Lassoing the Thoughts

I'm torn between the need to "keep it real" on the blog and the growing awareness that I have no clue who reads my words any longer. ::snort::

The kids and I have hit a wall, I think. There were numerous comments yesterday that I redirected. "This place is so small," "I'm tired of all the noise around here," etc. Some well remember Jared's infamous media quote, "There's togetherness and then there's WAY togetherness." That has become our "pick me up" phrase lately, when we sense we're getting stressed. We remember that we COULD be in ONE TLF, we COULD be crammed into small hotel rooms etc., while allowing all the freedom to voice true feelings.

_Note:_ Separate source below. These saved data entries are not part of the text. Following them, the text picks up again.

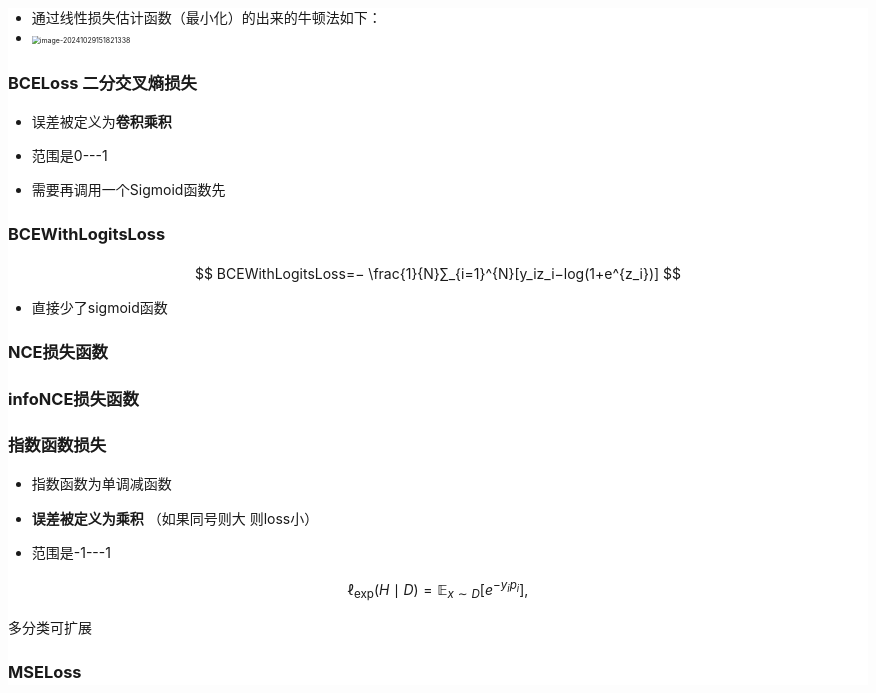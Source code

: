 - 通过线性损失估计函数（最小化）的出来的牛顿法如下：
- <img src="C:\Users\Tayhirro\AppData\Roaming\Typora\typora-user-images\image-20241029151821338.png" alt="image-20241029151821338" style="zoom:50%;" />





### BCELoss  二分交叉熵损失

- 误差被定义为**卷积乘积**   
- 范围是0---1

- 需要再调用一个Sigmoid函数先

### BCEWithLogitsLoss






$$
BCEWithLogitsLoss=− \frac{1}{N}∑_{i=1}^{N}[y_iz_i​−log(1+e^{z_i})]
$$

- 直接少了sigmoid函数

### NCE损失函数





### infoNCE损失函数





### 指数函数损失

- 指数函数为单调减函数    

- **误差被定义为乘积**   （如果同号则大   则loss小）     
- 范围是-1---1

$$
\ell_{\exp}(H \mid D) = \mathbb{E}_{x \sim D} \left[ e^{-y_ip_i} \right],
$$

多分类可扩展

 





### MSELoss






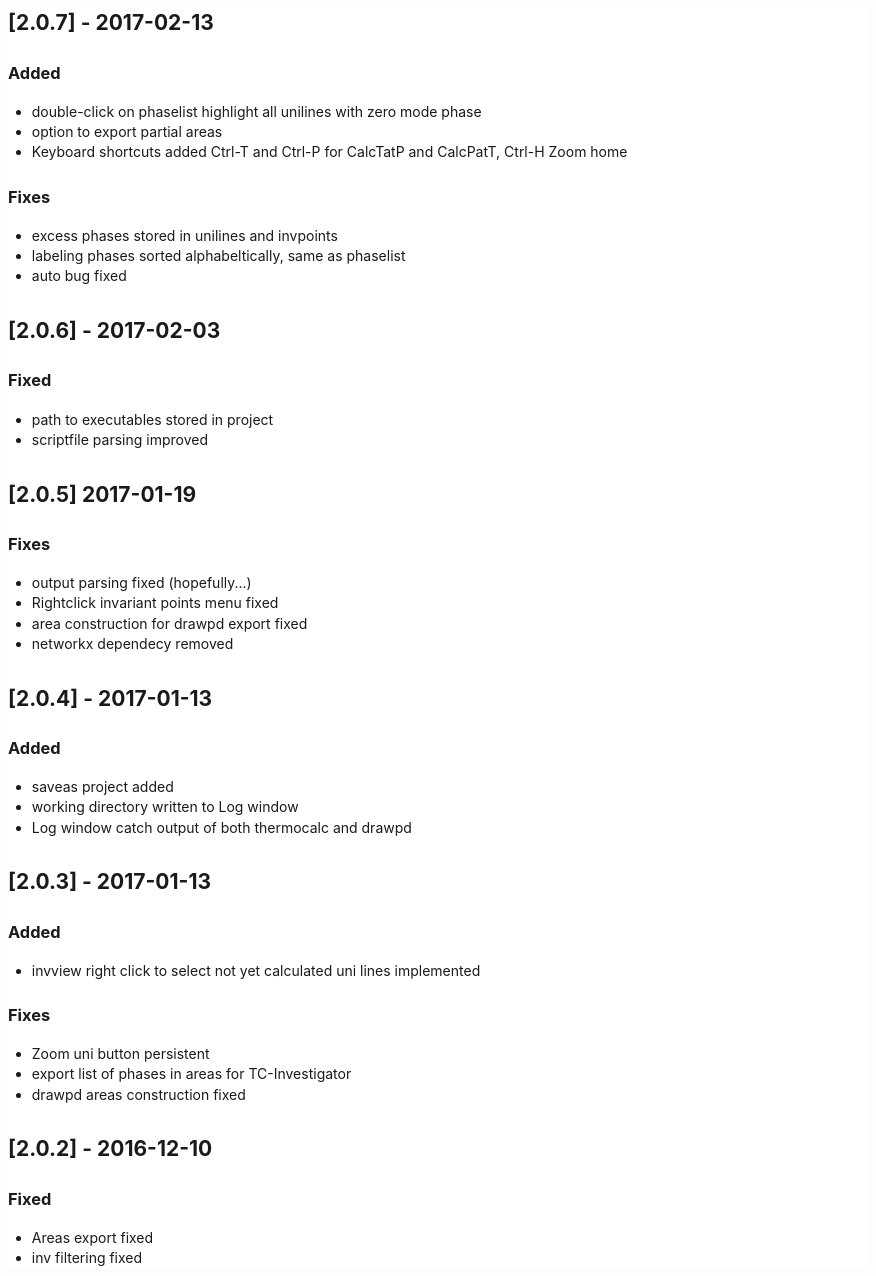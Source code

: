 ## [2.0.7] - 2017-02-13
### Added
- double-click on phaselist highlight all unilines with zero mode phase
- option to export partial areas
- Keyboard shortcuts added Ctrl-T and Ctrl-P for CalcTatP and CalcPatT,
Ctrl-H Zoom home

### Fixes
- excess phases stored in unilines and invpoints
- labeling phases sorted alphabeltically, same as phaselist
- auto bug fixed

## [2.0.6] - 2017-02-03
### Fixed
- path to executables stored in project
- scriptfile parsing improved

## [2.0.5] 2017-01-19
### Fixes
- output parsing fixed (hopefully...)
- Rightclick invariant points menu fixed
- area construction for drawpd export fixed
- networkx dependecy removed

## [2.0.4] - 2017-01-13
### Added
- saveas project added
- working directory written to Log window
- Log window catch output of both thermocalc and drawpd

## [2.0.3] - 2017-01-13
### Added
- invview right click to select not yet calculated uni lines implemented

### Fixes
- Zoom uni button persistent
- export list of phases in areas for TC-Investigator
- drawpd areas construction fixed

## [2.0.2] - 2016-12-10
### Fixed
- Areas export fixed
- inv filtering fixed


[2.3.0dev]: https://github.com/ondrolexa/pypsbuilder/compare/v2.2.2...HEAD
[2.2.2]: https://github.com/ondrolexa/pypsbuilder/compare/v2.2.1...v2.2.2
[2.2.1]: https://github.com/ondrolexa/pypsbuilder/compare/v2.1.5...v2.2.1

We kept busy yesterday and today...but under the surface I've had a growing sense that I'm TIRED OF LIVING LIFE OUT OF A SUITCASE. We left our home the middle of May. With the coming of September, I am starting to feel out of sorts. I don't want my stuff as much as I crave some space...with our own routines... We keep busy during the day so we aren't bored or disturbing other TLF guests, or frustrated by other rude guests ::snort:: , we wait for Mike to come home from work and we do it all over every day. It feels like we left one phase and are trying to enter a new phase, but are not quite able to at this point....and I'm missing the four older children a lot the last couple of days. Terribly.

I have a growing sense, that under the surface...if I don't watch it...I could unravel. ::snort:: I guess what I mean to say is that I AM LASSOING THOSE THOUGHTS AND TAKING THEM CAPTIVE TO THE LORDSHIP OF CHRIST....I'M MAKING THOUGHTS THAT I KNOW ARE NOT TRUE BOW TO THE TRUTH....but there are seasons when choosing to be joyful is simply not a matter of emotions, but a matter of the will. And it's tough!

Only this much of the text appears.